Wanderlust: Travel Stories is an unusual bird. It presents in a manner that might feel off-putting to some. Basically, it’s an anthology of sorts that comes wrapped in a visual novel veil, but it never, even once, gets to a point where it becomes like any of the visual novels that I’ve played on the Switch so far. You’re in the omniscient boots of a fellow traveller, who begins on Easter Island and runs into a group of other travellers who’ve ended up on this small island at the far end of the Earth. Everyone has a tale to tell and throughout the course of a few days, everyone takes a turn telling about explorations, personal anecdotes and even romantic encounters across the globe. Your job, your only job, is to follow along with the story and make a few small choices, ones that feel more atmospheric and aesthetically based than anything else. When a story wraps up, you return to Easter Island and get ready to hear the next story. That’s seriously it. This is, quite literally, the least “visual” visual novel that you could encounter.

Now, to its credit, Wanderlust does a lot of things right. Firstly, the game does a fantastic job of trying to transport you into the world of the story without leaning too heavily into distracting from the text. As you move about from Barcelona to Thailand, Antarctica to Africa, the backdrop changes in some large yet subtle ways. The ambient music will shift to more sounds and tunes that suit the mood: from the distant call of jungle animals to the murmur of a crowded European street, the light touches of atmosphere help to put you in a mindset that matches the faceless but recognizable wallpaper of the story. Rather than engage in full motion avatars, cutscene cinematics or even a voice cast, Wanderlust chooses to stand on just the literary vantage, letting readers adjust the speed and amount of text they see but little else. The book is a book, and you need to be able to read that.

If you’re prepared for something that’s both very relaxing and non-invasive, Wanderlust has you covered. The game itself is a result of several writers coming together to collaborate, either through fiction or personal experience, the idea of going to these different spots in the world and trying to describe them to someone while adding a touch of realism. As you move through the streets of Bangkok and your view shifts from an alleyway to the famous Midnight Market, maybe you decide that the fried crickets will be the perfect snack as you continue to explore the city. Maybe you will use your own personal standpoint and opt not to munch on the insects. By adding the gamification of the storytelling, the player is able to hear but also control someone’s tale of going to a foreign country, creating an interesting semi-narrative that makes for an interesting effect. Your decisions are usually “this or that,” but you can always be curious about what the other path may have brought, similar to going on a trip yourself. In that sense, Wanderlust delivers exactly to the audience that they’re targeting.

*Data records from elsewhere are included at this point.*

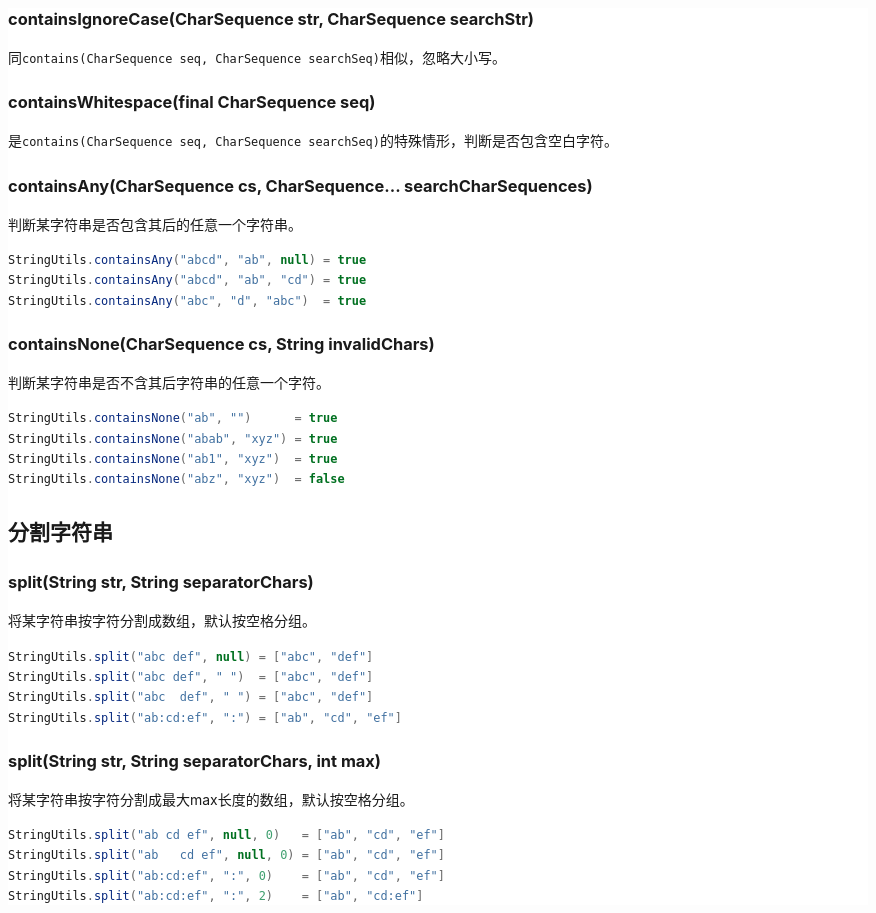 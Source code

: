 ### containsIgnoreCase(CharSequence str, CharSequence searchStr)

同`contains(CharSequence seq, CharSequence searchSeq)`相似，忽略大小写。

### containsWhitespace(final CharSequence seq)

是`contains(CharSequence seq, CharSequence searchSeq)`的特殊情形，判断是否包含空白字符。

### containsAny(CharSequence cs, CharSequence... searchCharSequences)

判断某字符串是否包含其后的任意一个字符串。

```java
StringUtils.containsAny("abcd", "ab", null) = true
StringUtils.containsAny("abcd", "ab", "cd") = true
StringUtils.containsAny("abc", "d", "abc")  = true
```

### containsNone(CharSequence cs, String invalidChars)

判断某字符串是否不含其后字符串的任意一个字符。

```java
StringUtils.containsNone("ab", "")      = true
StringUtils.containsNone("abab", "xyz") = true
StringUtils.containsNone("ab1", "xyz")  = true
StringUtils.containsNone("abz", "xyz")  = false
```

## 分割字符串

### split(String str, String separatorChars)

将某字符串按字符分割成数组，默认按空格分组。

```java
StringUtils.split("abc def", null) = ["abc", "def"]
StringUtils.split("abc def", " ")  = ["abc", "def"]
StringUtils.split("abc  def", " ") = ["abc", "def"]
StringUtils.split("ab:cd:ef", ":") = ["ab", "cd", "ef"]
```

### split(String str, String separatorChars, int max)

将某字符串按字符分割成最大max长度的数组，默认按空格分组。

```java
StringUtils.split("ab cd ef", null, 0)   = ["ab", "cd", "ef"]
StringUtils.split("ab   cd ef", null, 0) = ["ab", "cd", "ef"]
StringUtils.split("ab:cd:ef", ":", 0)    = ["ab", "cd", "ef"]
StringUtils.split("ab:cd:ef", ":", 2)    = ["ab", "cd:ef"]
```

Then again, on the other side of the coin, the more relaxed take on the game can make Wanderlust a bit of an anticlimactic jaunt for others. This isn’t some kind of secret horror tale that we see in other visual novels, where the peace and serenity of vacation is suddenly disrupted in a Hostel manner or whatever. It’s seriously the wistful remembrances of people on vacation, maybe a few days ago or years gone by, and they’re here today to share them with fellow globetrotters. There aren’t any negative consequences for choosing one thing or another, and you aren’t going to end up with a “Bad End.” Instead, the story just moves forward. Flirt voraciously with the woman at the cafe or don’t flirt at all, you end up finishing your trip all the same and still land in Easter Island some time later. The lack of tension made the game feel a bit boring after a while. Sure, I love penguins and the trip to the Arctic was interesting for whale watching and hearing from other passengers on the boat, but it was all so passive. I wasn’t even crafting my own story. I was reliving another person’s life, and part of that was listening to yet another person’s life. A picture of a drawing of a photograph, as Calvin once said.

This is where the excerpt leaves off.